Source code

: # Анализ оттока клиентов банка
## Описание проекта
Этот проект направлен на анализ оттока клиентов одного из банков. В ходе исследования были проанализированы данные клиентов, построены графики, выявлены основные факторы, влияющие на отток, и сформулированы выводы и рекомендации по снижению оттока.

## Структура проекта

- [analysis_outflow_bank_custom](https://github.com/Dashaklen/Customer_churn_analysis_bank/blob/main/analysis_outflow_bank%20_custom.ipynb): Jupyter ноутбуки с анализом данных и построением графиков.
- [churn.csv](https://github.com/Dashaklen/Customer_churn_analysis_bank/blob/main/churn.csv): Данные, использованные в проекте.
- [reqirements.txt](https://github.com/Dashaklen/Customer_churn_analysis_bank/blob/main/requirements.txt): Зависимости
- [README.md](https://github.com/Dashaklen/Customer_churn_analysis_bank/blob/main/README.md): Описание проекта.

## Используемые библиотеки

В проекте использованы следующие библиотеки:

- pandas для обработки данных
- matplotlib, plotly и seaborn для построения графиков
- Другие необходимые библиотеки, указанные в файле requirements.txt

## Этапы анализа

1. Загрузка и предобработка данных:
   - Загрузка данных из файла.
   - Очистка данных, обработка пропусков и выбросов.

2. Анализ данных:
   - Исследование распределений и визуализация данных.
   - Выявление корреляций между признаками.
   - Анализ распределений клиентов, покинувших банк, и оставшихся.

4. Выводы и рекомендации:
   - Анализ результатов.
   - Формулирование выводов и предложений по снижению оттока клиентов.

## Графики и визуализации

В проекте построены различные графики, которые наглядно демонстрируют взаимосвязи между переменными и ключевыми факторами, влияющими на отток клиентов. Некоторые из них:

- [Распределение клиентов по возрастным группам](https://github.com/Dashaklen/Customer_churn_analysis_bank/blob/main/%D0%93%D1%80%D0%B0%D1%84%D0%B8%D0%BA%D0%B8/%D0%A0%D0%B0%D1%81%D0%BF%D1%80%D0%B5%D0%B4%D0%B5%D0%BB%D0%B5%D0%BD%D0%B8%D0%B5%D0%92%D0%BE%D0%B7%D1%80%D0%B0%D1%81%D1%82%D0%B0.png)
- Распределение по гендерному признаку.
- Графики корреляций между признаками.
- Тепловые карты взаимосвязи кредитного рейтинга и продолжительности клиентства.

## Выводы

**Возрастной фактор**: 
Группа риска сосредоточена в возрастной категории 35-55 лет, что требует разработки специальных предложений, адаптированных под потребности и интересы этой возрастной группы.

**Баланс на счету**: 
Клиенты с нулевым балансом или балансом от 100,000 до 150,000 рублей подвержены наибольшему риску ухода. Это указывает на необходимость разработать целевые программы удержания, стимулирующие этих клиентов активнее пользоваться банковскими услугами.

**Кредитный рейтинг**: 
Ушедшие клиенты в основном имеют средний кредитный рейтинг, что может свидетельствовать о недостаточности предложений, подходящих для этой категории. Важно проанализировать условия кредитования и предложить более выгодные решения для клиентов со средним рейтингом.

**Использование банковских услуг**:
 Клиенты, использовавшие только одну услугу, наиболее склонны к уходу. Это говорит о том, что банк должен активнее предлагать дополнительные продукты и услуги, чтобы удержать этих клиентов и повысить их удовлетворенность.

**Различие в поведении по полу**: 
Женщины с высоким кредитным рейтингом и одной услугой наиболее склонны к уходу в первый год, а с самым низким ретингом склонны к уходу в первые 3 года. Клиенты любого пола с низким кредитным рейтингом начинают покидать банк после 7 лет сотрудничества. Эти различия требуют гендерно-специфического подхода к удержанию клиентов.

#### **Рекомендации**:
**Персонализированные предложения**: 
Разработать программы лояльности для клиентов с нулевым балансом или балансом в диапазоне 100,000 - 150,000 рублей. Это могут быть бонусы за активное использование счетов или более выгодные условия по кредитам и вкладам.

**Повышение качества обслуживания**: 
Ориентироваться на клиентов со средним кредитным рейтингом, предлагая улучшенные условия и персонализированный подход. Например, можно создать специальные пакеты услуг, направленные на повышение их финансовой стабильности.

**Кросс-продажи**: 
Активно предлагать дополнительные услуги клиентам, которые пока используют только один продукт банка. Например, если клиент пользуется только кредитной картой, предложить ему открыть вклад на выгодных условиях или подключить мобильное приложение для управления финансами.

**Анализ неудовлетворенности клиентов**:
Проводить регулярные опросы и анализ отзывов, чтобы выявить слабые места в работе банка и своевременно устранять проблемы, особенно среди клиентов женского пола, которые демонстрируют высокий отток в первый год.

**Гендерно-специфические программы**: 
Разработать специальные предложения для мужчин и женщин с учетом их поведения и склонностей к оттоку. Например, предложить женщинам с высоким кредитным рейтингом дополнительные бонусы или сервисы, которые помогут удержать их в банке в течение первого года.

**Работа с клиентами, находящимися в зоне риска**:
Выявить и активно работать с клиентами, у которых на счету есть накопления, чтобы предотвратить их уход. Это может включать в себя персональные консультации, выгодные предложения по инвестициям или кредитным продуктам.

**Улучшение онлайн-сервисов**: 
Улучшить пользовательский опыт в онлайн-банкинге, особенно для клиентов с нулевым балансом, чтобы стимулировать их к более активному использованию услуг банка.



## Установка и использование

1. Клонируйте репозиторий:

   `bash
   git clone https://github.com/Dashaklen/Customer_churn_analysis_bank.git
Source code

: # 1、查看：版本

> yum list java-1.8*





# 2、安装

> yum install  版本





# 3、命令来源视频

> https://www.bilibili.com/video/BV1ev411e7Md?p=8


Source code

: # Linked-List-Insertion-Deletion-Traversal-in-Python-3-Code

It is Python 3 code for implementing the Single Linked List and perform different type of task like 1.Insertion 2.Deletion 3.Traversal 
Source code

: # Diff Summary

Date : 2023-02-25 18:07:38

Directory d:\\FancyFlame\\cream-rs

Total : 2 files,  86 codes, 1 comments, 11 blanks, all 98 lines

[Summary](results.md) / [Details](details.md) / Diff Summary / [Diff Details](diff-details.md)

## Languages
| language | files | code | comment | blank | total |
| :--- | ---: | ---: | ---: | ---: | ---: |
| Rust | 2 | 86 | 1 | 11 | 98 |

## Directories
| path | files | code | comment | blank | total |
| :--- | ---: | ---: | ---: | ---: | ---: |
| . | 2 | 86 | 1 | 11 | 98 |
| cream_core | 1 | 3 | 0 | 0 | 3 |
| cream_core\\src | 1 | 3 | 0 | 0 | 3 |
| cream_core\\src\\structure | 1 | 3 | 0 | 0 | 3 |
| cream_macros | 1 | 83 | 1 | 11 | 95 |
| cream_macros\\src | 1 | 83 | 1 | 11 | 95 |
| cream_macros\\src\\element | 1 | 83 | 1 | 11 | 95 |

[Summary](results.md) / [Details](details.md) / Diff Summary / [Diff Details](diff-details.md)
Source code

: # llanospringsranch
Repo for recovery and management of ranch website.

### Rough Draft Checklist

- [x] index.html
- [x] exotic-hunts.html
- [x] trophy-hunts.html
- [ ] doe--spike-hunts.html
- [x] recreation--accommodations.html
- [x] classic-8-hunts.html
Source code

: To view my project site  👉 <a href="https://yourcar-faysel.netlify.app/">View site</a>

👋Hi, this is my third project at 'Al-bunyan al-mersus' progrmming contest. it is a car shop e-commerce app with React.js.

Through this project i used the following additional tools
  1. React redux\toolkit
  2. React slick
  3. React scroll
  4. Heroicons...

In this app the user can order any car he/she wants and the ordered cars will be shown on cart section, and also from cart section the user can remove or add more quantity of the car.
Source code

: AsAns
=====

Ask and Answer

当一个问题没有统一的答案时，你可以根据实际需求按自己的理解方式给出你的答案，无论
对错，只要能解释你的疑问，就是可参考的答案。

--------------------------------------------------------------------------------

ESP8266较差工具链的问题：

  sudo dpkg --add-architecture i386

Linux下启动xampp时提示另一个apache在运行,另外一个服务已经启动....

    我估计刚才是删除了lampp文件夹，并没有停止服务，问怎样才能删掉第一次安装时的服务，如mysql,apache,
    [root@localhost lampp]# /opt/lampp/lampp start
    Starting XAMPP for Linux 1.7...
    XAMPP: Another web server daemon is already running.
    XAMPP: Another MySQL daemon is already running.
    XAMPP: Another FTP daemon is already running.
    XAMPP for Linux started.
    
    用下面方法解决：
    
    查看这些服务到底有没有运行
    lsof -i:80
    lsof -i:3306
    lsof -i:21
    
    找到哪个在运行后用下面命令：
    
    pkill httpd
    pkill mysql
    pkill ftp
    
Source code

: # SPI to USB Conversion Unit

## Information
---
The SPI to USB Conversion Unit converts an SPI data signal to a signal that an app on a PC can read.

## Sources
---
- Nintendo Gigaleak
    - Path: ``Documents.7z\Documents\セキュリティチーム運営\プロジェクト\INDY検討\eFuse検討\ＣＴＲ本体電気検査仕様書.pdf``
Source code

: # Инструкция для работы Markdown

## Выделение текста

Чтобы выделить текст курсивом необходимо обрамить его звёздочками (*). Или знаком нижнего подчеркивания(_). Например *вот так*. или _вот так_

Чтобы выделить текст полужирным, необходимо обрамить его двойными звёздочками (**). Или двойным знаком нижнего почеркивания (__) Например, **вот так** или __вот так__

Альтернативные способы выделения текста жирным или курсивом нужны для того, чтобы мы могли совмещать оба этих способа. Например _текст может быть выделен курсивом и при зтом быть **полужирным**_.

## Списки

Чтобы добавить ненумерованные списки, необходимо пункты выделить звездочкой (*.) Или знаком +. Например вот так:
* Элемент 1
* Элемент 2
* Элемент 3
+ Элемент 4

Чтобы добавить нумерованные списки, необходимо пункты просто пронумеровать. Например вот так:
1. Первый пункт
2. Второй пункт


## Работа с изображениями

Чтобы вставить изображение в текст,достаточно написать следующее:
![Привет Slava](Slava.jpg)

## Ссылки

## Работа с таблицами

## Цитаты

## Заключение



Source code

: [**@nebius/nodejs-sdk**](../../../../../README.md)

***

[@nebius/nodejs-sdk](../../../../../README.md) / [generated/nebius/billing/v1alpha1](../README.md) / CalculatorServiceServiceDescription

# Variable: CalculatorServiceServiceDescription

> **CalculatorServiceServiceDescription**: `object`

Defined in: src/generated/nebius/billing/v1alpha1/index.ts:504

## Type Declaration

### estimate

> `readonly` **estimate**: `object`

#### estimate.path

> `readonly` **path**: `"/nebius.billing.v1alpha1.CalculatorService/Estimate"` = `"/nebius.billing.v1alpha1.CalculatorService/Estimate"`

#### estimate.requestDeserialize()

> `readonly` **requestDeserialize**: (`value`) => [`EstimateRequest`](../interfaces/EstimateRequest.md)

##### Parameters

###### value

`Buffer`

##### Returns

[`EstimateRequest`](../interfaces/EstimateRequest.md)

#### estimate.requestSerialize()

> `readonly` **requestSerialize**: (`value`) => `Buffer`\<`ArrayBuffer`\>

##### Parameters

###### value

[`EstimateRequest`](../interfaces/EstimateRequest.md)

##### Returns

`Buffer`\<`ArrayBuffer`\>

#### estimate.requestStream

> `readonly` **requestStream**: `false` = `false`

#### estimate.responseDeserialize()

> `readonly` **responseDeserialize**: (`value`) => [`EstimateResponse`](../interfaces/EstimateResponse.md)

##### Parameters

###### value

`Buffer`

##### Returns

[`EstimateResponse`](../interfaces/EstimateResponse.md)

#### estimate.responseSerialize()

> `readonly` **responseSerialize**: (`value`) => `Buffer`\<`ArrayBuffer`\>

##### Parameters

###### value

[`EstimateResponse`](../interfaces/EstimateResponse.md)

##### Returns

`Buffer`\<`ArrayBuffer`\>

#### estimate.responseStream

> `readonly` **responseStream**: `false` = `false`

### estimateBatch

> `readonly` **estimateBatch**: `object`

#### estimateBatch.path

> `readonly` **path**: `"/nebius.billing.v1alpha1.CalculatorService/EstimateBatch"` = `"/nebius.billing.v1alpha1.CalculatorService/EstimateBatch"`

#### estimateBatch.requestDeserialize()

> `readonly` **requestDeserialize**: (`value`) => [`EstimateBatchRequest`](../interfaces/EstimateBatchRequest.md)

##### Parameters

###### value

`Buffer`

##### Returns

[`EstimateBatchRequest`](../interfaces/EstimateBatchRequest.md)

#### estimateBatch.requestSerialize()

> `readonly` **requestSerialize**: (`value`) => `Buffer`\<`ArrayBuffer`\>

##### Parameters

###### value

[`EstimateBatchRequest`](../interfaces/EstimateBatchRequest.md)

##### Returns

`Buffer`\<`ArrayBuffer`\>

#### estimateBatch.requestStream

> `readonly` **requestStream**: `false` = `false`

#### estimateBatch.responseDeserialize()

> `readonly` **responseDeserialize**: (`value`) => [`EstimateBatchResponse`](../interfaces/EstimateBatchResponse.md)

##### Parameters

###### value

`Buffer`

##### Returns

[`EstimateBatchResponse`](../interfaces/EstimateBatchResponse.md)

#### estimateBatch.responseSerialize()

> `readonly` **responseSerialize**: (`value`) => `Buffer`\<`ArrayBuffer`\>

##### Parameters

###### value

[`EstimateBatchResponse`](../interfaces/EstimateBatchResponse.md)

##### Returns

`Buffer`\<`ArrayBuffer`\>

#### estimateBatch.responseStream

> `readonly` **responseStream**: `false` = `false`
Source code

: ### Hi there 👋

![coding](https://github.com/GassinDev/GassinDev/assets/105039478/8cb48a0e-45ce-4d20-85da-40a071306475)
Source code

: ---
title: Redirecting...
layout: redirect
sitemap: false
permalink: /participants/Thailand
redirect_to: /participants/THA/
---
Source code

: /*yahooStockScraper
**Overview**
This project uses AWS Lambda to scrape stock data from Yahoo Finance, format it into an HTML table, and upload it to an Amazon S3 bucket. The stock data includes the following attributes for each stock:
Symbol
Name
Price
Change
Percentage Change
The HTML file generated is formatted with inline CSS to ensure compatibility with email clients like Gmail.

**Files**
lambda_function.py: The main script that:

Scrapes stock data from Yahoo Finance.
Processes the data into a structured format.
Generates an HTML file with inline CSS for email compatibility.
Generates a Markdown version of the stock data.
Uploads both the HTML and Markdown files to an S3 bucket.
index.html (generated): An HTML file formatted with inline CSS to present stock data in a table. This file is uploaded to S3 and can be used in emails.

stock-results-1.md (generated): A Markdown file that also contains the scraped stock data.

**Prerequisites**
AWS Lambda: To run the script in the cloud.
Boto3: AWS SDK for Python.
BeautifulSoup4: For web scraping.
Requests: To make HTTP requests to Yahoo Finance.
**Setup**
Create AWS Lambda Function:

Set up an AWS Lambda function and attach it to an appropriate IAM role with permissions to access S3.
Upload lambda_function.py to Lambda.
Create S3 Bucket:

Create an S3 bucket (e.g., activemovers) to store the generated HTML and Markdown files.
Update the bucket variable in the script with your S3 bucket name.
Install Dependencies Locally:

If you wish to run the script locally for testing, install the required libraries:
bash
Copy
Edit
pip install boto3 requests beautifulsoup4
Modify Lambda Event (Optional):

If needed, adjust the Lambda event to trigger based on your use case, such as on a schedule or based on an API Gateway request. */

....

**WHAT YOU WILL DO:** Reproduce word for word the material above, starting with the line that has "XAMPP: Another web" and stopping after the line that has "## Выделение текста".

**SOLUTION TO THIS EXERCISE:**
    XAMPP: Another web server daemon is already running.
    XAMPP: Another MySQL daemon is already running.
    XAMPP: Another FTP daemon is already running.
    XAMPP for Linux started.
    
    用下面方法解决：
    
    查看这些服务到底有没有运行
    lsof -i:80
    lsof -i:3306
    lsof -i:21
    
    找到哪个在运行后用下面命令：
    
    pkill httpd
    pkill mysql
    pkill ftp
    
Source code

: # SPI to USB Conversion Unit

## Information
---
The SPI to USB Conversion Unit converts an SPI data signal to a signal that an app on a PC can read.

## Sources
---
- Nintendo Gigaleak
    - Path: ``Documents.7z\Documents\セキュリティチーム運営\プロジェクト\INDY検討\eFuse検討\ＣＴＲ本体電気検査仕様書.pdf``
Source code

: # Инструкция для работы Markdown

## Выделение текста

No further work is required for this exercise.